(Recorded data)

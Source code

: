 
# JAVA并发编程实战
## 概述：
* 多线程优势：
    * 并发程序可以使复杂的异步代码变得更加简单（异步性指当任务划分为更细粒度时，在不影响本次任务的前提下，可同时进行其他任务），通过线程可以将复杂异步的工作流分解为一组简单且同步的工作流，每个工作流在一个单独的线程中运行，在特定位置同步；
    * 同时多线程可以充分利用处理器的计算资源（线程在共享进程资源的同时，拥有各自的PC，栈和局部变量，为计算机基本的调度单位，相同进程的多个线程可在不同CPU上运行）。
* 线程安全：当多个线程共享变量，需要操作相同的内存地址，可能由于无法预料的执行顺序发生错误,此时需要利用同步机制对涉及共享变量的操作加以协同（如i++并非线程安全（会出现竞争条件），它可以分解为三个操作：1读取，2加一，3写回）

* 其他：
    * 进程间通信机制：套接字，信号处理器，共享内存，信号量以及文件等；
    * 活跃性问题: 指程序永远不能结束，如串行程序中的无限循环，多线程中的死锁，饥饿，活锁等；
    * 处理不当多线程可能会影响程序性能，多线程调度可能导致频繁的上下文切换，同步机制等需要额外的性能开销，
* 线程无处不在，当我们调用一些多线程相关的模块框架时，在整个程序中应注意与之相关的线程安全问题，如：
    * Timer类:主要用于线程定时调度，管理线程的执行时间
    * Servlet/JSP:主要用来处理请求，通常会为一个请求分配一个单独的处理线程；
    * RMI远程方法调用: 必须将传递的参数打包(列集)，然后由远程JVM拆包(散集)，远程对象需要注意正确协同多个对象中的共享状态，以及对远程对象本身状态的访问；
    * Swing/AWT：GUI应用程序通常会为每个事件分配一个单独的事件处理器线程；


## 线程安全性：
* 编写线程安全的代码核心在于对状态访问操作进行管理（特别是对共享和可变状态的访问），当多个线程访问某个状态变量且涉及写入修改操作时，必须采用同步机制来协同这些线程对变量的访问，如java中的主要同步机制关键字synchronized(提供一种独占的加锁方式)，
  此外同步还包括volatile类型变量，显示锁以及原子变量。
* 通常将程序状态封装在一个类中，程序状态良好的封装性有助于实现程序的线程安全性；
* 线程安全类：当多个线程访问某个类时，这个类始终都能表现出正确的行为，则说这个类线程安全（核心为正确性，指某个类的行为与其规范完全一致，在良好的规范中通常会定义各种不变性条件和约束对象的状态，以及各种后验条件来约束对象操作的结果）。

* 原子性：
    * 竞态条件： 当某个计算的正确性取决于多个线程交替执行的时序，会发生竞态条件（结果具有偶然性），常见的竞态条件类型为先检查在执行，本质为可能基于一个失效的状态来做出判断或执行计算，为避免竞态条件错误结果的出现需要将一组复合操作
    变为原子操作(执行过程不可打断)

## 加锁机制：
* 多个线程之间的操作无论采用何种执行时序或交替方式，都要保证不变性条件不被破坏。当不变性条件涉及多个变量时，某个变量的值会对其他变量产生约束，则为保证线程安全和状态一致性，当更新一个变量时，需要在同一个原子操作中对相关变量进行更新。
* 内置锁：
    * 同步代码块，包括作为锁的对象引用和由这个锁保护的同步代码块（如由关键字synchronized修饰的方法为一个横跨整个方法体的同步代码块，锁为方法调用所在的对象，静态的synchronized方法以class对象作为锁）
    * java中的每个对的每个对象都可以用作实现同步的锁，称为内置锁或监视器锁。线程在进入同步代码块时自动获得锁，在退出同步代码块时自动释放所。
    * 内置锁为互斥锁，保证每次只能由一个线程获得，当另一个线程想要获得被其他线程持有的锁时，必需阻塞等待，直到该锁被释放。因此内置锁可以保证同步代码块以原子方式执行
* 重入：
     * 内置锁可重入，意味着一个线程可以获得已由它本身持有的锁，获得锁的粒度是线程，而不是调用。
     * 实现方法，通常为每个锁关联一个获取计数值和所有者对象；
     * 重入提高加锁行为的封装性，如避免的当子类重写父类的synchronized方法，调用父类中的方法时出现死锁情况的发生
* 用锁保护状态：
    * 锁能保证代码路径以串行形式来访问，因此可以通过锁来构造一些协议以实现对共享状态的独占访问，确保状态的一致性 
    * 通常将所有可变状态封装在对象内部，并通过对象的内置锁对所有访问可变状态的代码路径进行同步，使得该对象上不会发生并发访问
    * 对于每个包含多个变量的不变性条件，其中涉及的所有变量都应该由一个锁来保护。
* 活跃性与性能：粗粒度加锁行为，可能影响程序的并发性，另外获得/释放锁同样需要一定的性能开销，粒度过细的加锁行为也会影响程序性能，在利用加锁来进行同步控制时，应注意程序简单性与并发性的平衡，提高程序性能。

[The problem] Line by line, reproduce the data exactly.

[Solution for this task]
Source code

: 
# JAVA并发编程实战
## 概述：
* 多线程优势：
    * 并发程序可以使复杂的异步代码变得更加简单（异步性指当任务划分为更细粒度时，在不影响本次任务的前提下，可同时进行其他任务），通过线程可以将复杂异步的工作流分解为一组简单且同步的工作流，每个工作流在一个单独的线程中运行，在特定位置同步；
    * 同时多线程可以充分利用处理器的计算资源（线程在共享进程资源的同时，拥有各自的PC，栈和局部变量，为计算机基本的调度单位，相同进程的多个线程可在不同CPU上运行）。
* 线程安全：当多个线程共享变量，需要操作相同的内存地址，可能由于无法预料的执行顺序发生错误,此时需要利用同步机制对涉及共享变量的操作加以协同（如i++并非线程安全（会出现竞争条件），它可以分解为三个操作：1读取，2加一，3写回）

* 其他：
    * 进程间通信机制：套接字，信号处理器，共享内存，信号量以及文件等；
    * 活跃性问题: 指程序永远不能结束，如串行程序中的无限循环，多线程中的死锁，饥饿，活锁等；
    * 处理不当多线程可能会影响程序性能，多线程调度可能导致频繁的上下文切换，同步机制等需要额外的性能开销，
* 线程无处不在，当我们调用一些多线程相关的模块框架时，在整个程序中应注意与之相关的线程安全问题，如：
    * Timer类:主要用于线程定时调度，管理线程的执行时间
    * Servlet/JSP:主要用来处理请求，通常会为一个请求分配一个单独的处理线程；
    * RMI远程方法调用: 必须将传递的参数打包(列集)，然后由远程JVM拆包(散集)，远程对象需要注意正确协同多个对象中的共享状态，以及对远程对象本身状态的访问；
    * Swing/AWT：GUI应用程序通常会为每个事件分配一个单独的事件处理器线程；


## 线程安全性：
* 编写线程安全的代码核心在于对状态访问操作进行管理（特别是对共享和可变状态的访问），当多个线程访问某个状态变量且涉及写入修改操作时，必须采用同步机制来协同这些线程对变量的访问，如java中的主要同步机制关键字synchronized(提供一种独占的加锁方式)，
  此外同步还包括volatile类型变量，显示锁以及原子变量。
* 通常将程序状态封装在一个类中，程序状态良好的封装性有助于实现程序的线程安全性；
* 线程安全类：当多个线程访问某个类时，这个类始终都能表现出正确的行为，则说这个类线程安全（核心为正确性，指某个类的行为与其规范完全一致，在良好的规范中通常会定义各种不变性条件和约束对象的状态，以及各种后验条件来约束对象操作的结果）。

* 原子性：
    * 竞态条件： 当某个计算的正确性取决于多个线程交替执行的时序，会发生竞态条件（结果具有偶然性），常见的竞态条件类型为先检查在执行，本质为可能基于一个失效的状态来做出判断或执行计算，为避免竞态条件错误结果的出现需要将一组复合操作
    变为原子操作(执行过程不可打断)

## 加锁机制：
* 多个线程之间的操作无论采用何种执行时序或交替方式，都要保证不变性条件不被破坏。当不变性条件涉及多个变量时，某个变量的值会对其他变量产生约束，则为保证线程安全和状态一致性，当更新一个变量时，需要在同一个原子操作中对相关变量进行更新。
* 内置锁：
    * 同步代码块，包括作为锁的对象引用和由这个锁保护的同步代码块（如由关键字synchronized修饰的方法为一个横跨整个方法体的同步代码块，锁为方法调用所在的对象，静态的synchronized方法以class对象作为锁）
    * java中的每个对的每个对象都可以用作实现同步的锁，称为内置锁或监视器锁。线程在进入同步代码块时自动获得锁，在退出同步代码块时自动释放所。
    * 内置锁为互斥锁，保证每次只能由一个线程获得，当另一个线程想要获得被其他线程持有的锁时，必需阻塞等待，直到该锁被释放。因此内置锁可以保证同步代码块以原子方式执行
* 重入：
     * 内置锁可重入，意味着一个线程可以获得已由它本身持有的锁，获得锁的粒度是线程，而不是调用。
     * 实现方法，通常为每个锁关联一个获取计数值和所有者对象；
     * 重入提高加锁行为的封装性，如避免的当子类重写父类的synchronized方法，调用父类中的方法时出现死锁情况的发生
* 用锁保护状态：
    * 锁能保证代码路径以串行形式来访问，因此可以通过锁来构造一些协议以实现对共享状态的独占访问，确保状态的一致性 
    * 通常将所有可变状态封装在对象内部，并通过对象的内置锁对所有访问可变状态的代码路径进行同步，使得该对象上不会发生并发访问
    * 对于每个包含多个变量的不变性条件，其中涉及的所有变量都应该由一个锁来保护。
* 活跃性与性能：粗粒度加锁行为，可能影响程序的并发性，另外获得/释放锁同样需要一定的性能开销，粒度过细的加锁行为也会影响程序性能，在利用加锁来进行同步控制时，应注意程序简单性与并发性的平衡，提高程序性能。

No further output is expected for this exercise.